> _How to complete this task_: An exact copy of every record, with no pictures, please.

Segment Start: Entries supplied

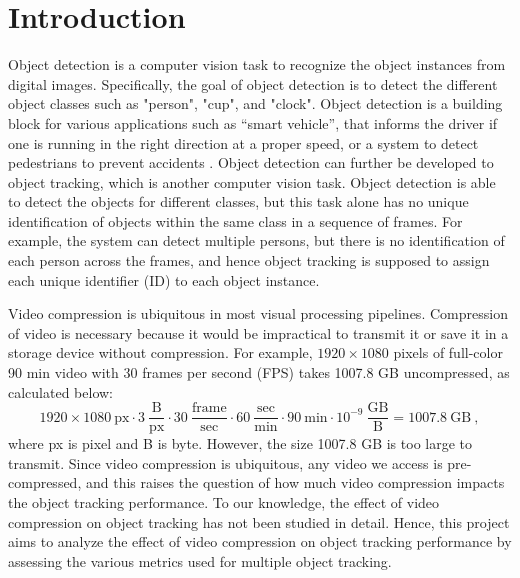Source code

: \chapter{Introduction}
\label{chap:introduction}

Object detection is a computer vision task to recognize the object instances from digital images. Specifically, the goal of object detection is to detect the different object classes such as "person", "cup", and "clock". Object detection is a building block for various applications such as “smart vehicle”, that informs the driver if one is running in the right direction at a proper speed, or a system to detect pedestrians to prevent accidents \cite{gavrila_real-time_1999}. Object detection can further be developed to object tracking, which is another computer vision task. Object detection is able to detect the objects for different classes, but this task alone has no unique identification of objects within the same class in a sequence of frames. For example, the system can detect multiple persons, but there is no identification of each person across the frames, and hence object tracking is supposed to assign each unique identifier (ID) to each object instance.

Video compression is ubiquitous in most visual processing pipelines. Compression of video is necessary because it would be impractical to transmit it or save it in a storage device without compression. For example, $1920\times1080$ pixels of full-color 90 min video with 30 frames per second (FPS) takes 1007.8 GB uncompressed, as calculated below:
\begin{equation}
    1920 \times 1080~\text{px} \cdot 3~\frac{\text{B}}{\text{px}} \cdot 30~\frac{\text{frame}}{\text{sec}} \cdot 60~\frac{\text{sec}}{\text{min}} \cdot 90~\text{min} \cdot 10^{-9}~\frac{\text{GB}}{\text{B}}  = 1007.8~\text{GB}~,
\end{equation}
where px is pixel and B is byte. However, the size 1007.8 GB is too large to transmit. Since video compression is ubiquitous, any video we access is pre-compressed, and this raises the question of how much video compression impacts the object tracking performance. To our knowledge, the effect of video compression on object tracking has not been studied in detail. Hence, this project aims to analyze the effect of video compression on object tracking performance by assessing the various metrics used for multiple object tracking.







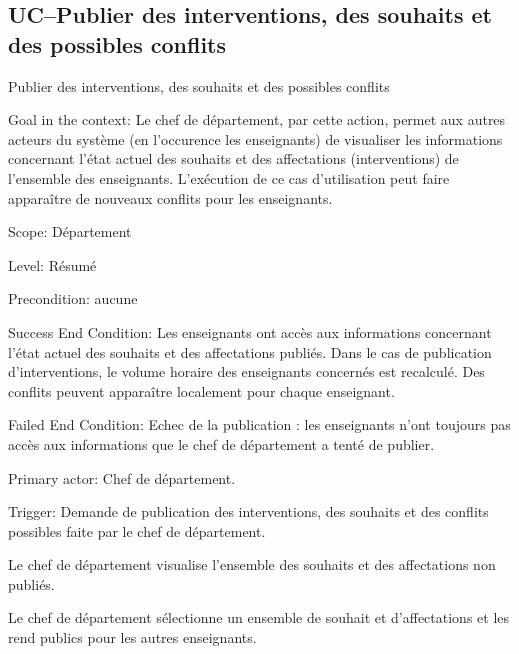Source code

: \begin{ocl}
\subsection{UC\---Publier des interventions, des souhaits et des possibles conflits}

\begin{usecase}{Publier des interventions, des souhaits et des possibles conflits}
\begin{information}
	
\item[{Goal in the context:}]
 Le chef de département, par cette action, permet aux autres acteurs du système (en l'occurence les enseignants) de visualiser les informations concernant l'état actuel des souhaits et des affectations (interventions) de l'ensemble des enseignants. 
L'exécution de ce cas d'utilisation peut faire apparaître de nouveaux conflits pour les enseignants.

\item[{Scope:}] Département

 \item[{Level:}] Résumé

 \item[Precondition:] aucune

 \item[{Success End Condition:}]
 Les enseignants ont accès aux informations concernant l'état actuel des souhaits et des affectations publiés. Dans le cas de publication d'interventions, le volume horaire des enseignants concernés est recalculé. Des conflits peuvent apparaître localement pour chaque enseignant.

 \item[{Failed End Condition:}]
 Echec de la publication : les enseignants n'ont toujours pas accès aux informations que le chef de département a tenté de publier.

 \item[{Primary actor:}]
 Chef de département.

 \item[{Trigger:}]
 Demande de publication des interventions, des souhaits et des conflits possibles faite par le chef de département.
\end{information}

\begin{scenario}
\item Le chef de département visualise l'ensemble des souhaits et des affectations non publiés.
 \item Le chef de département sélectionne un ensemble de souhait et d'affectations et les rend publics pour les autres enseignants.
\end{scenario}


\end{usecase}
\end{ocl}
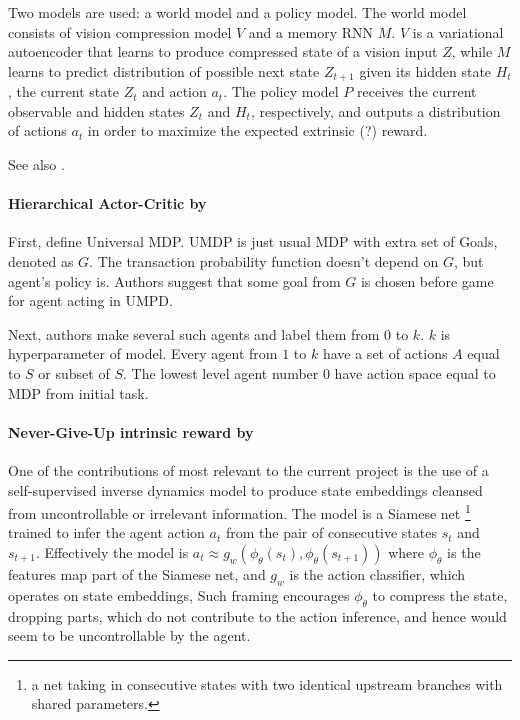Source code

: \documentclass[acmsmall, nonacm]{acmart}
\begin{document}
Two models are used: a world model and a policy model. The world model consists of vision compression model $V$ and a memory RNN $M$. $V$ is a variational autoencoder that learns to produce compressed state of a vision input $Z$, while $M$ learns to predict distribution of possible next state $Z_{t+1}$ given its hidden state $H_t$, the current state $Z_t$ and action $a_t$. The policy model $P$ receives the current observable and hidden states $Z_t$ and $H_t$, respectively, and outputs a distribution of actions $a_t$ in order to maximize the expected extrinsic (?) reward.

See also \citep{watter_embed_2015}.


\paragraph{Hierarchical Actor-Critic by~\citet{levy2017learning}} %
\label{par:hierarchical_ac}

First, define Universal MDP. UMDP is just usual MDP with extra set of Goals, denoted as $G$. The transaction probability function doesn't depend on $G$, but agent's policy is. Authors suggest that some goal from $G$ is chosen before game for agent acting in UMPD.

Next, authors make several such agents and label them from $0$ to $k$. $k$ is hyperparameter of model. Every agent from $1$ to $k$ have a set of actions $A$ equal to $S$ or subset of $S$. The lowest level agent number $0$ have action space equal to MDP from initial task.


\paragraph{Never-Give-Up intrinsic reward by~\citet{badia_never_2020}} %
\label{par:never_give_up}

One of the contributions of most relevant to the current project is the use of a self-supervised inverse dynamics model to produce state embeddings cleansed from uncontrollable or irrelevant information.
%
The model is a Siamese net%
\footnote{
    a net taking in consecutive states with two identical upstream branches with shared parameters.
}
trained to infer the agent action $a_t$ from the pair of consecutive states $s_t$ and $s_{t+1}$. Effectively the model is $
    a_t \approx g_w(\phi_\theta(s_t), \phi_\theta(s_{t+1}))
$ where $\phi_\theta$ is the features map part of the Siamese net, and $g_w$ is the action classifier, which operates on state embeddings, Such framing encourages $\phi_\theta$ to compress the state, dropping parts, which do not contribute to the action inference, and hence would seem to be uncontrollable by the agent.
\end{document}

Segment End: Entries supplied

> _Exercise result_:
Source code

: \chapter{Introduction}
\label{chap:introduction}

Object detection is a computer vision task to recognize the object instances from digital images. Specifically, the goal of object detection is to detect the different object classes such as "person", "cup", and "clock". Object detection is a building block for various applications such as “smart vehicle”, that informs the driver if one is running in the right direction at a proper speed, or a system to detect pedestrians to prevent accidents \cite{gavrila_real-time_1999}. Object detection can further be developed to object tracking, which is another computer vision task. Object detection is able to detect the objects for different classes, but this task alone has no unique identification of objects within the same class in a sequence of frames. For example, the system can detect multiple persons, but there is no identification of each person across the frames, and hence object tracking is supposed to assign each unique identifier (ID) to each object instance.

Video compression is ubiquitous in most visual processing pipelines. Compression of video is necessary because it would be impractical to transmit it or save it in a storage device without compression. For example, $1920\times1080$ pixels of full-color 90 min video with 30 frames per second (FPS) takes 1007.8 GB uncompressed, as calculated below:
\begin{equation}
    1920 \times 1080~\text{px} \cdot 3~\frac{\text{B}}{\text{px}} \cdot 30~\frac{\text{frame}}{\text{sec}} \cdot 60~\frac{\text{sec}}{\text{min}} \cdot 90~\text{min} \cdot 10^{-9}~\frac{\text{GB}}{\text{B}}  = 1007.8~\text{GB}~,
\end{equation}
where px is pixel and B is byte. However, the size 1007.8 GB is too large to transmit. Since video compression is ubiquitous, any video we access is pre-compressed, and this raises the question of how much video compression impacts the object tracking performance. To our knowledge, the effect of video compression on object tracking has not been studied in detail. Hence, this project aims to analyze the effect of video compression on object tracking performance by assessing the various metrics used for multiple object tracking.







Source code

: \begin{ocl}
\subsection{UC\---Publier des interventions, des souhaits et des possibles conflits}

\begin{usecase}{Publier des interventions, des souhaits et des possibles conflits}
\begin{information}
	
\item[{Goal in the context:}]
 Le chef de département, par cette action, permet aux autres acteurs du système (en l'occurence les enseignants) de visualiser les informations concernant l'état actuel des souhaits et des affectations (interventions) de l'ensemble des enseignants. 
L'exécution de ce cas d'utilisation peut faire apparaître de nouveaux conflits pour les enseignants.

\item[{Scope:}] Département

 \item[{Level:}] Résumé

 \item[Precondition:] aucune

 \item[{Success End Condition:}]
 Les enseignants ont accès aux informations concernant l'état actuel des souhaits et des affectations publiés. Dans le cas de publication d'interventions, le volume horaire des enseignants concernés est recalculé. Des conflits peuvent apparaître localement pour chaque enseignant.

 \item[{Failed End Condition:}]
 Echec de la publication : les enseignants n'ont toujours pas accès aux informations que le chef de département a tenté de publier.

 \item[{Primary actor:}]
 Chef de département.

 \item[{Trigger:}]
 Demande de publication des interventions, des souhaits et des conflits possibles faite par le chef de département.
\end{information}

\begin{scenario}
\item Le chef de département visualise l'ensemble des souhaits et des affectations non publiés.
 \item Le chef de département sélectionne un ensemble de souhait et d'affectations et les rend publics pour les autres enseignants.
\end{scenario}


\end{usecase}
\end{ocl}
Source code

: \documentclass[acmsmall, nonacm]{acmart}
\begin{document}
Two models are used: a world model and a policy model. The world model consists of vision compression model $V$ and a memory RNN $M$. $V$ is a variational autoencoder that learns to produce compressed state of a vision input $Z$, while $M$ learns to predict distribution of possible next state $Z_{t+1}$ given its hidden state $H_t$, the current state $Z_t$ and action $a_t$. The policy model $P$ receives the current observable and hidden states $Z_t$ and $H_t$, respectively, and outputs a distribution of actions $a_t$ in order to maximize the expected extrinsic (?) reward.

See also \citep{watter_embed_2015}.


\paragraph{Hierarchical Actor-Critic by~\citet{levy2017learning}} %
\label{par:hierarchical_ac}

First, define Universal MDP. UMDP is just usual MDP with extra set of Goals, denoted as $G$. The transaction probability function doesn't depend on $G$, but agent's policy is. Authors suggest that some goal from $G$ is chosen before game for agent acting in UMPD.

Next, authors make several such agents and label them from $0$ to $k$. $k$ is hyperparameter of model. Every agent from $1$ to $k$ have a set of actions $A$ equal to $S$ or subset of $S$. The lowest level agent number $0$ have action space equal to MDP from initial task.


\paragraph{Never-Give-Up intrinsic reward by~\citet{badia_never_2020}} %
\label{par:never_give_up}

One of the contributions of most relevant to the current project is the use of a self-supervised inverse dynamics model to produce state embeddings cleansed from uncontrollable or irrelevant information.
%
The model is a Siamese net%
\footnote{
    a net taking in consecutive states with two identical upstream branches with shared parameters.
}
trained to infer the agent action $a_t$ from the pair of consecutive states $s_t$ and $s_{t+1}$. Effectively the model is $
    a_t \approx g_w(\phi_\theta(s_t), \phi_\theta(s_{t+1}))
$ where $\phi_\theta$ is the features map part of the Siamese net, and $g_w$ is the action classifier, which operates on state embeddings, Such framing encourages $\phi_\theta$ to compress the state, dropping parts, which do not contribute to the action inference, and hence would seem to be uncontrollable by the agent.
\end{document}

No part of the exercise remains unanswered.